(Data excerpts begins)
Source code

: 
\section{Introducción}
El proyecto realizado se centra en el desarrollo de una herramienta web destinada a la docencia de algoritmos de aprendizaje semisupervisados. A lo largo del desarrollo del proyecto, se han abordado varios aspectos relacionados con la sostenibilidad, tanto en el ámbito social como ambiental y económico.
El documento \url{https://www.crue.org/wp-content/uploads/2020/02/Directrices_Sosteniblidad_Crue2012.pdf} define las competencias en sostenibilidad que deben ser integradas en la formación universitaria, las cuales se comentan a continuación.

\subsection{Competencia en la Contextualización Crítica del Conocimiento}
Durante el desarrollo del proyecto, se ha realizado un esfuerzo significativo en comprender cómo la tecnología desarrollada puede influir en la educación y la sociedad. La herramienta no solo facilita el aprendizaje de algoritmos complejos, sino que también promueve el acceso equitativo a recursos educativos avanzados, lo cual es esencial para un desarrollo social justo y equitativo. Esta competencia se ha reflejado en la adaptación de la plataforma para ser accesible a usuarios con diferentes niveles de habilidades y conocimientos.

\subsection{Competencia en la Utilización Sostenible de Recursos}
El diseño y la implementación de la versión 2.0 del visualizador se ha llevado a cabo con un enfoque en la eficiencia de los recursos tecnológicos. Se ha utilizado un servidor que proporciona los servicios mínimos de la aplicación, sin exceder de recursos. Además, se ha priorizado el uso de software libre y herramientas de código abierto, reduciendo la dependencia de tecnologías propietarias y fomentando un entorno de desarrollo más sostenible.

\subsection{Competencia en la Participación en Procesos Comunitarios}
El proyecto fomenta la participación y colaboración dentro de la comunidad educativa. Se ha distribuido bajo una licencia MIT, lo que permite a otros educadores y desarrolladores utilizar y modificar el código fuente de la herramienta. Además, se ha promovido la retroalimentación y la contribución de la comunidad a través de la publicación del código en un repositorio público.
(Data excerpts ends)
• Work to complete
Retype word for word everything in the listing above from the line that holds "El proyecto realizado" down to the line that holds "en la Contextualización". Keep both end lines and leave out the rest.

• Result of this exercise
El proyecto realizado se centra en el desarrollo de una herramienta web destinada a la docencia de algoritmos de aprendizaje semisupervisados. A lo largo del desarrollo del proyecto, se han abordado varios aspectos relacionados con la sostenibilidad, tanto en el ámbito social como ambiental y económico.
El documento \url{https://www.crue.org/wp-content/uploads/2020/02/Directrices_Sosteniblidad_Crue2012.pdf} define las competencias en sostenibilidad que deben ser integradas en la formación universitaria, las cuales se comentan a continuación.

\subsection{Competencia en la Contextualización Crítica del Conocimiento}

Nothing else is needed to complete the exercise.